Midnight Oil

[Powderworks] Protesters chip away at Garrett's forests stance

Peter Scott Poitras ppoitras at charter.net
Tue Sep 28 07:08:19 MDT 2004


Kate,

FYI, beef cattle and dairy cattle are two segments of the same species that have been bred over generations for different purposes.  In general practice, beef cattle (various breeds) are not milked, rather their young are allowed to be raised nursing.  Dairy cattle, on the other hand, have their calves fed with replacer, so that the milk is used for human consumption.  So sometimes dairy cattle are used for meat, but that is a side product, not their main focus.  However, the converse, beef cattle used to produce milk for human consumption, is hardly ever true.

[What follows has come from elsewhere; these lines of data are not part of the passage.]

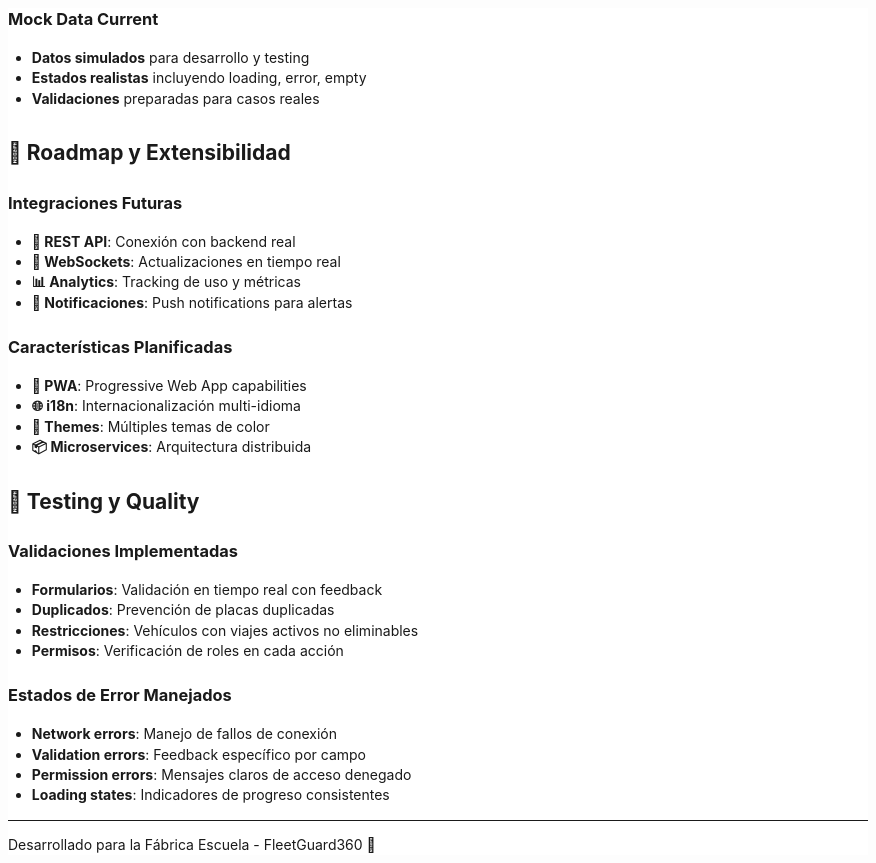### Mock Data Current
- **Datos simulados** para desarrollo y testing
- **Estados realistas** incluyendo loading, error, empty
- **Validaciones** preparadas para casos reales

## 🚧 Roadmap y Extensibilidad

### Integraciones Futuras
- **🔗 REST API**: Conexión con backend real
- **🔄 WebSockets**: Actualizaciones en tiempo real
- **📊 Analytics**: Tracking de uso y métricas
- **🔔 Notificaciones**: Push notifications para alertas

### Características Planificadas
- **📱 PWA**: Progressive Web App capabilities
- **🌐 i18n**: Internacionalización multi-idioma
- **🎨 Themes**: Múltiples temas de color
- **📦 Microservices**: Arquitectura distribuida

## 🧪 Testing y Quality

### Validaciones Implementadas
- **Formularios**: Validación en tiempo real con feedback
- **Duplicados**: Prevención de placas duplicadas
- **Restricciones**: Vehículos con viajes activos no eliminables
- **Permisos**: Verificación de roles en cada acción

### Estados de Error Manejados
- **Network errors**: Manejo de fallos de conexión
- **Validation errors**: Feedback específico por campo
- **Permission errors**: Mensajes claros de acceso denegado
- **Loading states**: Indicadores de progreso consistentes

---

Desarrollado para la Fábrica Escuela - FleetGuard360 🚛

My point is, it's not quite as simple as saying that bovines are used mainly for meat production, and milk is a side product.  They are two reasonably separate entities.

Pete


> 
> From: "Kate Parker Adams" <kate at dnki.net>
> Date: 2004/09/28 Tue AM 08:56:48 EDT
> To: "Powderworks at Cs-Lists. Cs. Colorado. Edu" <powderworks at cs.colorado.edu>
> Subject: RE: [Powderworks] Protesters chip away at Garrett's forests stance
> 
> Ah Julian, we meet again ...
> 
> In the US at least, beef is the reason for cattle, followed by dairy.  The
> less beef eaten, the less grazing land, etc. and the less the environmental
> impact.
> 
> The cattle industry could not survive on the leather trade.  Period.  It is
> entirely argurable that it is more traditional than economically feasable,
> actually.  Leather is essentially value-added trash, and the cattle industry
> doesn't see much of that added value.  That's why the cattle industry throws
> subsidized tizzy fits when beef consumption drops, but doesn't launch huge
> "wear REAL leather" campaigns in the face of challenges from ultrasuede and
> pleather.
> 
> Furthermore, why "bring and end" to it?  Everything doesn't have to be so
> absolute - and there are sustainable and organic cattle operations as well
> as local suppliers to consider.  Furthermore, if you are aware of organic
> farming techniques or read Guns, Germs, and Steel, the traditional farm is a
> poop-based ecosystem and many farms have gotten into the business of
> ranching because they need all that crap to keep the veggies growing and the
> land .  Even devoted vegan/vegetarian producers either keep animals around,
> keep dairy animals, or use manure from other sources.  Otherwise, farmers
> must use chemical fertilizers and that becomes unsustainable and damaging
> rather quickly.
> 
> Of course, the dynamics of this are extremely skewed by large scale
> operations driven only by dollars in/dollars out.  Those should be the real
> target.
> 
> Modest reductions in beef consumption by a very large number of people are
> more likely to happen than convincing a select few to abstinence - and thus
> more likely to make an extensive dent in mainstream factory cattle
> production (and the attendent impacts)and skew the economics toward
> sustainable local production.  People tune out moral judgments, but can be
> convinced to buy less of a better product.
> 
> Yes, some people would like to bring an end to ranching, but it isn't going
> to happen.  Let's not even go into the cows versus pigs either, given the
> extreme animal welfare and environmental disasters in factory farming of
> swine.  I go for the impact, not a pure society or self.  Not eating cows
> reduces the beef demand that drives the industry.  Reduced demand means
> fewer cattle and less environmental impact.  It goes to the dominant term in
> the economic equations of unsustainable production.  By comparison, wearing
> or not wearing leather is so economically trivial to the cattle industry as
> to be a matter of fashion or taste or ideology.  Third-world sweatshops and
> the treatment of the humans who add value to that leather on the other hand
> are a far more compelling reason to forego the fancy jacket or the Nikes.